Open jmunroe opened 1 year ago

jmunroe commented 1 year ago

Context

GPUs are a limited resource at many cloud vendors. Even more Challenges include that these resources is finely grained between specific GPU models and not uniformily distributed across regions and zones. When we have requested additional GPUs from cloud vendors, we typically receive only 1-4 GPUs per project.

There have been requests from our community partners (e.g. m2lines and LEAP) to really stretch the boundaries of science with innovations in distributed machine learning. For that work, a single user may want to request up to a 100 GPUs at one time. A common argument made in advocating for cloud based science is that the resources is effectively unbounded. However, in practice, our communities are finding that GPUs are in fact a very limited resources.

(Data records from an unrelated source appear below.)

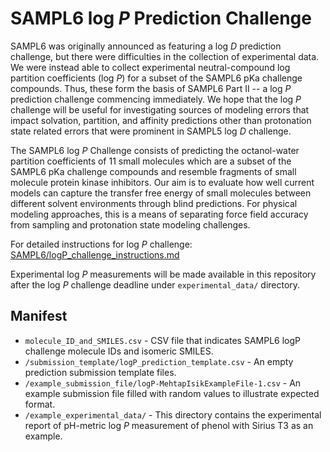 # SAMPL6 log *P* Prediction Challenge

SAMPL6 was originally announced as featuring a log *D* prediction challenge, but there were difficulties in the collection of experimental data. 
We were instead able to collect experimental neutral-compound log partition coefficients (log *P*) for a subset of the SAMPL6 pKa challenge compounds. 
Thus, these form the basis of  SAMPL6 Part II -- a log *P* prediction challenge commencing immediately. 
We hope that the log *P* challenge will be useful for investigating sources of modeling errors that impact solvation, partition, and affinity predictions other than protonation state related errors that were prominent in SAMPL5 log *D* challenge.  

The SAMPL6 log *P* Challenge consists of predicting the octanol-water partition coefficients of 11 small molecules which are a subset of the SAMPL6 pKa challenge compounds and resemble fragments of small molecule protein kinase inhibitors. 
Our aim is to evaluate how well current models can capture the transfer free energy of small molecules between different solvent environments through blind predictions. 
For physical modeling approaches, this is a means of separating force field accuracy from sampling and protonation state modeling challenges.

For detailed instructions for log *P* challenge: [SAMPL6/logP_challenge_instructions.md](/logP_challenge_instructions.md)

Experimental log *P* measurements will be made available in this repository after the log *P* challenge deadline under `experimental_data/` directory.

## Manifest

- `molecule_ID_and_SMILES.csv` - CSV file that indicates SAMPL6 logP challenge molecule IDs and isomeric SMILES.
- `/submission_template/logP_prediction_template.csv` - An empty prediction submission template files.
-  `/example_submission_file/logP-MehtapIsikExampleFile-1.csv` - An example submission file filled with random values to illustrate expected format.
- `/example_experimental_data/` - This directory contains the experimental report of pH-metric log *P* measurement of phenol with Sirius T3 as an example.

This can be a source of friction for adoption of platforms like 2i2c for advanced research computing.

I am opening this issue as a starting point for improving the access to GPUs for communities, making more explicit what limitations currently exist, and what possible development 2i2c could seeking funding for to improve the situation.

Proposal

No response

Updates and actions

No response

rabernat commented 1 year ago

A common argument made in advocating for cloud based science is that the resources is effectively unbounded. However, in practice, our communities are finding that GPUs are in fact a very limited resources. This can be a source of friction for adoption of platforms like 2i2c for advanced research computing.

This is an excellent summary of the challenge here.